The early history of mercuric fulminate and a critical account of its application as a detonator is given in The Rise and Progress of the British Explosives Industry (International Congress of Applied Chemistry, 1909). The manufacture and modern aspects are treated in Oscar Guttmann, The Manufacture of Explosives, and Manufacture of Explosives, Twenty Years’ Progress (1909).

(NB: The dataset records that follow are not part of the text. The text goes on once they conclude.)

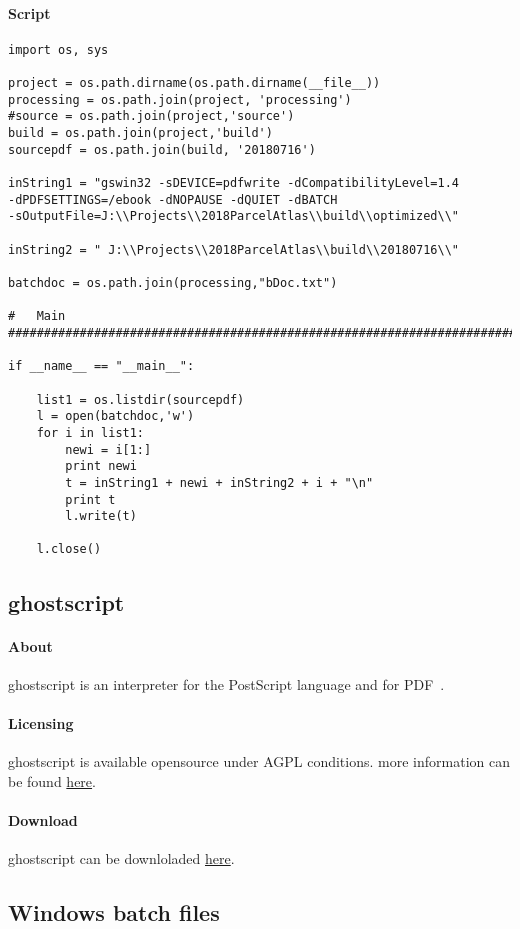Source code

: \documentclass[class=article , crop=false, titlepage, twoside, multi={itemize, figure, verbatim}, float=false]{standalone}
\begin{document}
\paragraph{Script}
\begin{verbatim}
import os, sys

project = os.path.dirname(os.path.dirname(__file__))
processing = os.path.join(project, 'processing')
#source = os.path.join(project,'source')
build = os.path.join(project,'build')
sourcepdf = os.path.join(build, '20180716')

inString1 = "gswin32 -sDEVICE=pdfwrite -dCompatibilityLevel=1.4 
-dPDFSETTINGS=/ebook -dNOPAUSE -dQUIET -dBATCH 
-sOutputFile=J:\\Projects\\2018ParcelAtlas\\build\\optimized\\"

inString2 = " J:\\Projects\\2018ParcelAtlas\\build\\20180716\\"

batchdoc = os.path.join(processing,"bDoc.txt")

#   Main
################################################################################

if __name__ == "__main__":

    list1 = os.listdir(sourcepdf)
    l = open(batchdoc,'w')
    for i in list1:
        newi = i[1:]
        print newi
        t = inString1 + newi + inString2 + i + "\n"
        print t
        l.write(t)

    l.close()

\end{verbatim}

\subsection{ghostscript}

\paragraph{About}
ghostscript is an interpreter for the PostScript language and for PDF~\cite{ghostscript1}.
\paragraph{Licensing}
ghostscript is available opensource under AGPL conditions.  more information can be found \href{https://www.ghostscript.com/license.html}{here}.
\paragraph{Download}
ghostscript can be downloladed \href{https://www.ghostscript.com/download/gsdnld.html}{here}.


\subsection{Windows batch files}
\end{document}
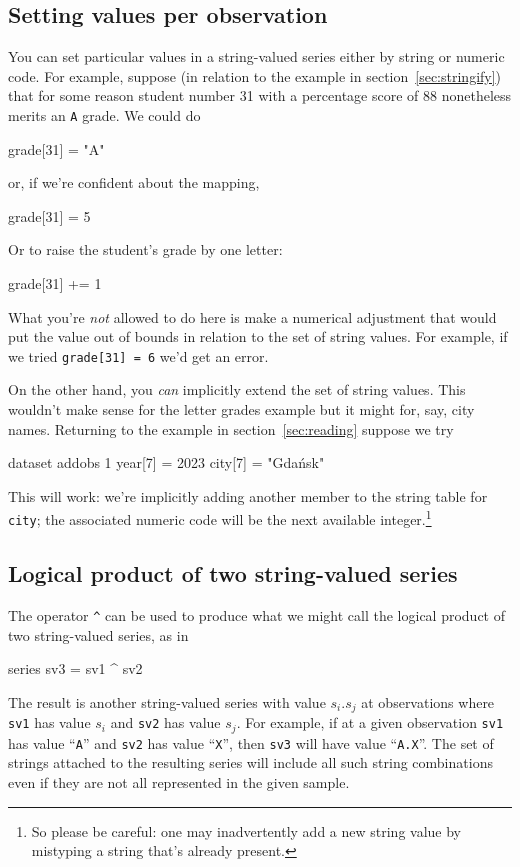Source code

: \subsection{Setting values per observation}

You can set particular values in a string-valued series either by
string or numeric code. For example, suppose (in relation to the
example in section~\ref{sec:stringify}) that for some reason student
number 31 with a percentage score of 88 nonetheless merits an
\texttt{A} grade. We could do
\begin{code}
grade[31] = "A"
\end{code}
or, if we're confident about the mapping,
\begin{code}
grade[31] = 5
\end{code}
Or to raise the student's grade by one letter:
\begin{code}
grade[31] += 1
\end{code}

What you're \textit{not} allowed to do here is make a numerical
adjustment that would put the value out of bounds in relation to the
set of string values. For example, if we tried \texttt{grade[31] = 6}
we'd get an error.

On the other hand, you \textit{can} implicitly extend the set of
string values. This wouldn't make sense for the letter grades example
but it might for, say, city names. Returning to the example in
section~\ref{sec:reading} suppose we try
%
\begin{code}
dataset addobs 1
year[7] = 2023
city[7] = "Gdańsk"
\end{code}
%
This will work: we're implicitly adding another member to the string
table for \texttt{city}; the associated numeric code will be the next
available integer.\footnote{So please be careful: one may
  inadvertently add a new string value by mistyping a string that's
  already present.}

\subsection{Logical product of two string-valued series}

The operator \verb|^| can be used to produce what we might call the
logical product of two string-valued series, as in
\begin{code}
series sv3 = sv1 ^ sv2
\end{code}
The result is another string-valued series with value $s_i.s_j$ at
observations where \texttt{sv1} has value $s_i$ and \texttt{sv2} has
value $s_j$. For example, if at a given observation \texttt{sv1} has
value ``\texttt{A}'' and \texttt{sv2} has value ``\texttt{X}'', then
\texttt{sv3} will have value ``\texttt{A.X}''. The set of strings
attached to the resulting series will include all such string
combinations even if they are not all represented in the given sample.

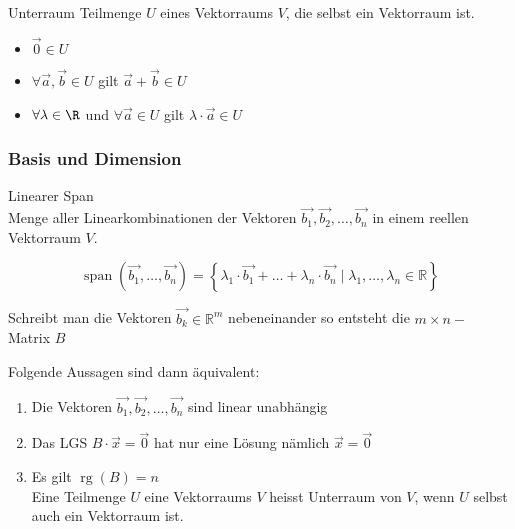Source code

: \begin{definition}{Unterraum}
    Teilmenge $U$ eines Vektorraums $V$, die selbst ein Vektorraum ist.
    \begin{itemize}
        \item $\overrightarrow{0} \in U$
        \item $\forall \vec{a}, \vec{b} \in U$ gilt $\overrightarrow{a} + \overrightarrow{b} \in U$
        \item $\forall \lambda \in \R$ und $\forall \vec{a} \in U$ gilt $\lambda \cdot \overrightarrow{a} \in U$
    \end{itemize}
    
\end{definition}

\subsubsection*{Basis und Dimension}

\begin{definition}{Linearer Span}\\
    Menge aller Linearkombinationen der Vektoren $\overrightarrow{b_{1}}, \overrightarrow{b_{2}}, \ldots, \overrightarrow{b_{n}}$ in einem reellen Vektorraum $V$.

    $$
    \operatorname{span}\left(\overrightarrow{b_{1}}, \ldots, \overrightarrow{b_{n}}\right)=\left\{\lambda_{1} \cdot \overrightarrow{b_{1}}+ \ldots +\lambda_{n} \cdot \overrightarrow{b_{n}} \mid \lambda_{1}, \ldots, \lambda_{n} \in \mathbb{R}\right\}
    $$

    Schreibt man die Vektoren $\overrightarrow{b_{k}} \in \mathbb{R}^{m}$ nebeneinander so entsteht die $m \times n-$ Matrix $B$

    Folgende Aussagen sind dann äquivalent:

    \begin{enumerate}
    \item Die Vektoren $\overrightarrow{b_{1}}, \overrightarrow{b_{2}}, \ldots, \overrightarrow{b_{n}}$ sind linear unabhängig

    \item Das LGS $B \cdot \vec{x}=\overrightarrow{0}$ hat nur eine Lösung nämlich $\vec{x}=\overrightarrow{0}$

    \item Es gilt $\operatorname{rg}(B)=n$\\
    Eine Teilmenge $U$ eine Vektorraums $V$ heisst Unterraum von $V$, wenn $U$ selbst auch ein Vektorraum ist.

    \end{enumerate}
\end{definition}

FULTON, ROBERT (1765-1815), American engineer, was born in 1765 in Little Britain (now Fulton, Lancaster county), Pa. His parents were Irish, and so poor that they could afford him only a very scanty education. At an early age he was bound apprentice to a jeweller in Philadelphia, but subsequently adopted portrait and landscape painting as his profession. In his twenty-second year, with the object of studying with his countryman, Benjamin West, he went to England, and there became acquainted with the duke of Bridgewater, Earl Stanhope and James Watt. Partly by their influence he was led to devote his attention to engineering, especially in connexion with canal construction; he obtained an English patent in 1794 for superseding canal locks by inclined planes, and in 1796 he published a Treatise on the Improvement of Canal Navigation. He then took up his residence in Paris, where he projected the first panorama ever exhibited in that city, and constructed a submarine boat, the “Nautilus,” which was tried in Brest harbour in 1801 before a commission appointed by Napoleon I., and by the aid of which he was enabled to blow up a small vessel with a torpedo. It was at Paris also in 1803 that he first succeeded in propelling a boat by steam-power, thus realizing a design which he had conceived ten years previously. Returning to America he continued his experiments with submarine explosives, but failed to convince either the English, French or United States governments of the adequacy of his methods. With steam navigation he had more success. In association with Robert R. Livingston (q.v.), who in 1798 had been granted the exclusive right to navigate the waters of New York state with steam-vessels, he constructed the “Clermont,” which, engined by Boulton & Watt of Birmingham, began to ply on the Hudson between New York and Albany in 1807. The privilege obtained by Livingston in 1798 was granted jointly to Fulton and Livingston in 1803, and by an act passed in 1808 the monopoly was secured to them and their associates for a period depending on the number of steamers constructed, but limited to a maximum of thirty years. In 1814-1815, on behalf of the United States government, he constructed the “Fulton,” a vessel of 38 tons with central paddle-wheels, which was the first steam warship. He died at New York on the 24th of February 1815. Among Fulton’s inventions were machines for spinning flax, for making ropes, and for sawing and polishing marble.
See C.D. Colden, Life of Robert Fulton (New York, 1817); Robert H. Thurston, History of the Growth of the Steam-Engine (New York, 1878); George H. Preble, Chronological History of Steam Navigation (Philadelphia, 1883); and Mrs A.C. Sutcliffe, Robert Fulton and the Clermont (New York, 1909).